First and foremost, you'll need to determine who's responsible for placing the order.
rows of sorbet in glass goblets
Credit: Jose Villa

When it comes to budgeting for seemingly smaller wedding-related items, such as glassware, it's best to have a sense of how much you'll really need. Before you do anything, we recommend talking with your caterer about what's included in their pricing. They've likely included some basic stemware for your bar and your dining tables in their overall quote. If you haven't yet hired a caterer, or you're handling all your own glassware and bar setup, a tool like Savoury Chef's Glassware Calculator can be a tremendous help. Once it comes time to place your order for glassware, you'll likely have the help of a rental company and your caterer to guide you through the specifics and confirm that you really do need that many glasses. Here are some of the basic questions you'll need to answer before placing any glassware orders for your wedding.

Who's responsible for ordering glassware?

In most cases, the couple won't be the ones actually placing the glassware order. If you have a wedding planner or designer, this is something they'll take on. Otherwise, it usually falls to the catering team or bar manager. Check in with your team to confirm who's going to be responsible so that you can begin making your selections. Not working with any of these types of professionals? Then glassware rentals will likely fall into your purview.

How many types of glassware will the bar need?

Your bar manager or catering team should be able to advise on how many types of glassware will be needed. In most cases, you'll want beer glasses, white wine glasses, red wine glasses, cocktail glasses, Champagne glasses, and water glasses at the bar. Depending on your bar menu, you might also want to include shot glasses (unless you're discouraging shots), lowball glasses, and dessert wine glasses.

How many types of glassware will be on the dinner tables?

Between chargers, flowers, candles, and platters, most wedding reception tables are pretty limited in space. Unless you plan to serve multiple wine varietals in their own glasses, you can usually plan to have one water glass and one or two wine glasses per person. If you're planning a Champagne toast, you'll also want to include a Champagne glass. Alternatively, you can encourage guests to toast with whatever they have in hand during dinner.

Will any glasses be reused?

Remember that most venues don't offer dish washing services during a wedding, so you're going to need enough glasses for each guest to have multiple drinks throughout the course of the evening. Of course, some guests will be happy to have their wine glasses refilled, but you'll need to plan for a new cocktail glass with every visit to the bar.

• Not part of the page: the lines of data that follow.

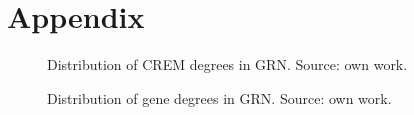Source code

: \documentclass[pdftex,12pt,a4paper]{report}
\begin{document}
\medskip
\clearpage



\pagebreak
\appendix
\chapter{Appendix}
\begin{figure}[!ht]
\begin{center}
	\caption{Distribution of CREM degrees in GRN. Source: own work.}
	\label{crem_degree}
\end{center}
\end{figure}

\begin{figure}[!ht]
\begin{center}
	\caption{Distribution of gene degrees in GRN. Source: own work.}
	\label{gene_degree}
\end{center}
\end{figure}
\end{document}
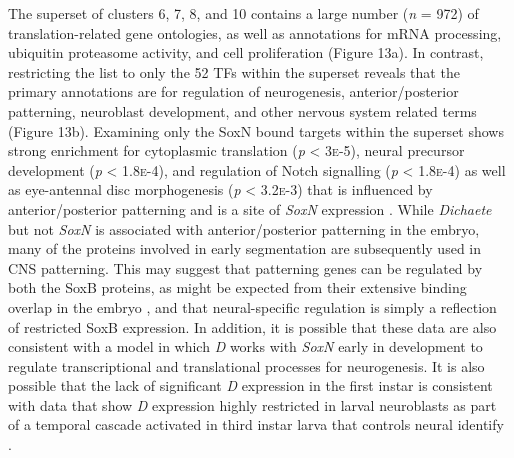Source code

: \documentclass[withindex,glossary]{cam-thesis}
\begin{document}
The superset of clusters 6, 7, 8, and 10 contains a large number
(\emph{n} = 972) of translation-related gene ontologies, as well as
annotations for mRNA processing, ubiquitin proteasome activity, and cell
proliferation (Figure 13a). In contrast, restricting the list to only
the 52 TFs within the superset reveals that the primary annotations are
for regulation of neurogenesis, anterior/posterior patterning,
neuroblast development, and other nervous system related terms (Figure
13b). Examining only the SoxN bound targets within the superset shows
strong enrichment for cytoplasmic translation (\emph{p} \textless{}
3\textsc{e}-5), neural precursor development (\emph{p} \textless{} 1.8\textsc{e}-4), and
regulation of Notch signalling (\emph{p} \textless{} 1.8\textsc{e}-4) as well as
eye-antennal disc morphogenesis (\emph{p} \textless{} 3.2\textsc{e}-3) that is
influenced by anterior/posterior patterning 
and is a site of \emph{SoxN} expression . While
\emph{Dichaete} but not \emph{SoxN} is associated with
anterior/posterior patterning in the embryo, many of the proteins
involved in early segmentation are subsequently used in CNS patterning.
This may suggest that patterning genes can be regulated by both the SoxB
proteins, as might be expected from their extensive binding overlap in
the embryo , and that neural-specific regulation
is simply a reflection of restricted SoxB expression. In addition, it is
possible that these data are also consistent with a model in which
\emph{D} works with \emph{SoxN} early in development to regulate
transcriptional and translational processes for neurogenesis. It is also
possible that the lack of significant \emph{D} expression in the first
instar is consistent with data that show \emph{D} expression highly
restricted in larval neuroblasts as part of a temporal cascade activated
in third instar larva that controls neural identify .
\end{document}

Keep in mind that a lot of guests misplace their drinks throughout the night and often return to the bar empty handed.

Will beer be served in bottles?

If your plan is to serve beer in bottles throughout the event, you don't need to provide glasses for this.

Do you need any specialty glasses?

You'll likely want to include an additional type of glassware for things like specialty cocktails, or any catering presentations that require glassware. This might include something like oyster shooters, sorbet, or affogato.

Is there a rule of thumb for ordering extra glassware?

You'll want to allow a little extra glassware in case there's any breakage during transportation or any other surprises. Your caterer will be able to advise on how much extra is needed for your guest count, but the general rule of thumb is to order about 10% more than you actually need.